For a long time, Sinn Féin enjoyed the support of nearly as many voters as Fianna Fáil and Fine Gael combined; now they have barely half of what each of the others do. It’s some turnaround.
But if volatility is the new norm, resilience is now the essential quality in political organisations; the ability to bounce back from adversity will be required sooner or later. The parties that triumphed in recent days have all had bleak days in the recent past; some have had many.
Shinners are not winners
Sinn Féin, along with everyone else, knew that it was headed for a difficult election, as its poll ratings tumbled steadily in recent months. But nobody knew it was going to be this bad. There hasn’t been a collapse like it since the cratering of Fianna Fáil’s vote in the middle of the financial crisis.
At the count centre in the RDS, Mary Lou McDonald looked shell-shocked.
[ Sinn Féin falls flat in hugely ambitious local election strategyOpens in new window ]

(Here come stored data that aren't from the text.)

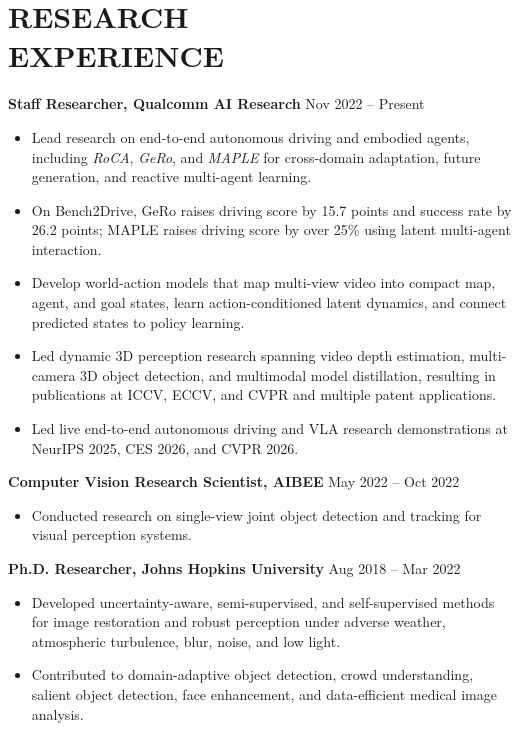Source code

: \documentclass[margin,11pt]{resume}
\begin{document}
\section{\footnotesize {\normalsize R}ESEARCH\\ {\normalsize E}XPERIENCE}
{\bf Staff Researcher, Qualcomm AI Research} \hfill Nov 2022 -- Present\\
\vspace{-1.em}
\begin{itemize}[leftmargin=*,itemsep=0pt,topsep=0pt]
    \item Lead research on end-to-end autonomous driving and embodied agents, including \textit{RoCA}, \textit{GeRo}, and \textit{MAPLE} for cross-domain adaptation, future generation, and reactive multi-agent learning.
    \item On Bench2Drive, GeRo raises driving score by 15.7 points and success rate by 26.2 points; MAPLE raises driving score by over 25\% using latent multi-agent interaction.
    \item Develop world-action models that map multi-view video into compact map, agent, and goal states, learn action-conditioned latent dynamics, and connect predicted states to policy learning.
    \item Led dynamic 3D perception research spanning video depth estimation, multi-camera 3D object detection, and multimodal model distillation, resulting in publications at ICCV, ECCV, and CVPR and multiple patent applications.
    \item Led live end-to-end autonomous driving and VLA research demonstrations at NeurIPS 2025, CES 2026, and CVPR 2026.
\end{itemize}
\vspace{-.6em}
{\bf Computer Vision Research Scientist, AIBEE} \hfill May 2022 -- Oct 2022\\
\vspace{-1.em}
\begin{itemize}[leftmargin=*,itemsep=0pt,topsep=0pt]
    \item Conducted research on single-view joint object detection and tracking for visual perception systems.
\end{itemize}
{\bf Ph.D. Researcher, Johns Hopkins University} \hfill Aug 2018 -- Mar 2022\\
\vspace{-1.em}
\begin{itemize}[leftmargin=*,itemsep=0pt,topsep=0pt]
    \item Developed uncertainty-aware, semi-supervised, and self-supervised methods for image restoration and robust perception under adverse weather, atmospheric turbulence, blur, noise, and low light.
    \item Contributed to domain-adaptive object detection, crowd understanding, salient object detection, face enhancement, and data-efficient medical image analysis.
\end{itemize}
\end{document}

“Does she always arrive surrounded like that?” asked one onlooker in the vast Simmonscourt pavilion as the Sinn Féin leader arrived, insulated from the throngs of reporters, in the middle of a defensive phalanx of supporters and protectors.
They couldn’t deflect the inevitable questions. McDonald is now a leader under extreme internal and external pressure. The unhappiness in the organisation is evident for all to see. How could it be otherwise? If she cannot deliver government after the next election, it’s hard to see the party sticking with her. But there’s no roadmap for that kind of thing in Sinn Féin.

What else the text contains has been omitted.